Outpacing the install base increase are games like Luigi’s Mansion 3 and Pokémon Sword and Shield. Luigi’s Mansion 3 crossed 11 million units sold, closing in on doubling the sales of Luigi’s Mansion: Dark Moon, which tapped out at 6.3 million sales. With the 3DS not being a tire fire of a system like the Wii U, some of the increases are less gaudy, but even for ones with smaller increases, the jump is still notable. Paper Mario Sticker Star was a holiday title for 3DS in 2012, landing at 2.47 million units. Paper Mario: The Origami King, which came out over the summer of 2020, still outpaced Sticker Star by 26% and is past 3 million sales. We did not include Paper Mario Color Splash in this because we don’t need to show you all a dead body from 2016 (but it’s a very good game and you should play it if you can).

Kirby Triple Deluxe launched on 3DS to 2.61 million sales, which Kirby Star Allies trumped by 20% with more than 3 million sales. We’re on the cusp of a new Kirby game with Kirby and the Forgotten Land and while the second entry in a series usually doesn’t perform as strong, Forgotten Land has a decent chance at landing around the same sales performance as Star Allies and maybe more.

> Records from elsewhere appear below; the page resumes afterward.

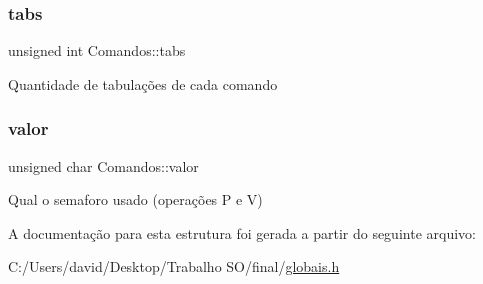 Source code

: \mbox{\label{struct_comandos_ac5ce308577e2d91ab2533f79cff9cafe}} 
\subsubsection{\texorpdfstring{tabs}{tabs}}
{\footnotesize\ttfamily unsigned int Comandos\+::tabs}

Quantidade de tabulações de cada comando \mbox{\label{struct_comandos_a985fe48915a405f4817536ea759f8089}} 
\subsubsection{\texorpdfstring{valor}{valor}}
{\footnotesize\ttfamily unsigned char Comandos\+::valor}

Qual o semaforo usado (operações P e V) 

A documentação para esta estrutura foi gerada a partir do seguinte arquivo\+:\begin{DoxyCompactItemize}
\item 
C\+:/\+Users/david/\+Desktop/\+Trabalho S\+O/final/\hyperlink{globais_8h}{globais.\+h}\end{DoxyCompactItemize}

Even just getting close to Triple Deluxe’s numbers would be a win and an increase from the million and a half Kirby: Planet Robobot sold as the second mainline Kirby on the platform.

The casual market might be one that isn’t as vibrant on Switch, but even still, that class of game has seen some wins over the years. Ring Fit Adventure isn’t sniffing Wii Fit’s boffo success, but 13.5 million sales is incredible for the fitness RPG. Miitopia is closing in on 2 million sales, far surpassing the 1.18 million sales on 3DS. Clubhouse Games is at over 3 million units sold, up past the 2.5 million from the original DS release. What isn’t as promising is Big Brain Academy: Brain vs. Brain and WarioWare: Get It Together. Both games haven’t been out for that long, but they’re only around 1.25 million sales each. That’s a far cry from both of their recent home console releases, where Big Brain Academy: Wii Degree notched 3.3 million sales and WarioWare Smooth Moves cracked 2 million.

Even more analysis can be drawn from all of this data, like how The Legend of Zelda: Breath of the Wild has outsold the previous 3D Zelda, Skyward Sword on Wii, by 600%. It even outsold the previous best-selling 3D Zelda game, Twilight Princess, by double. Even the returns on Skyward Sword HD are promising after it’s July 2021 launch. In about half a year, Skyward Sword HD has passed the sales of the original Wii release and is likely to hit 4 million total sales in the near future.

It will be fascinating to see how the sales of Switch games continues, most notably in how a lot of these second entries perform. Will Splatoon 3 outsell Splatoon 2? Can the sequel to Breath of the Wild also sell a metric ton? Will Super Mario Odyssey’s follow-up crack 20 million? Will the next Mario Kart still sell at a wild, unprecedent pace like its predecessor? Can Fire Emblem, Xenoblade, and Metroid keep on improving? The future should be as exciting and interesting as the present, and seeing how Nintendo handles their successful system after crossing 100 million units is going to go a long way to defining the future of the company.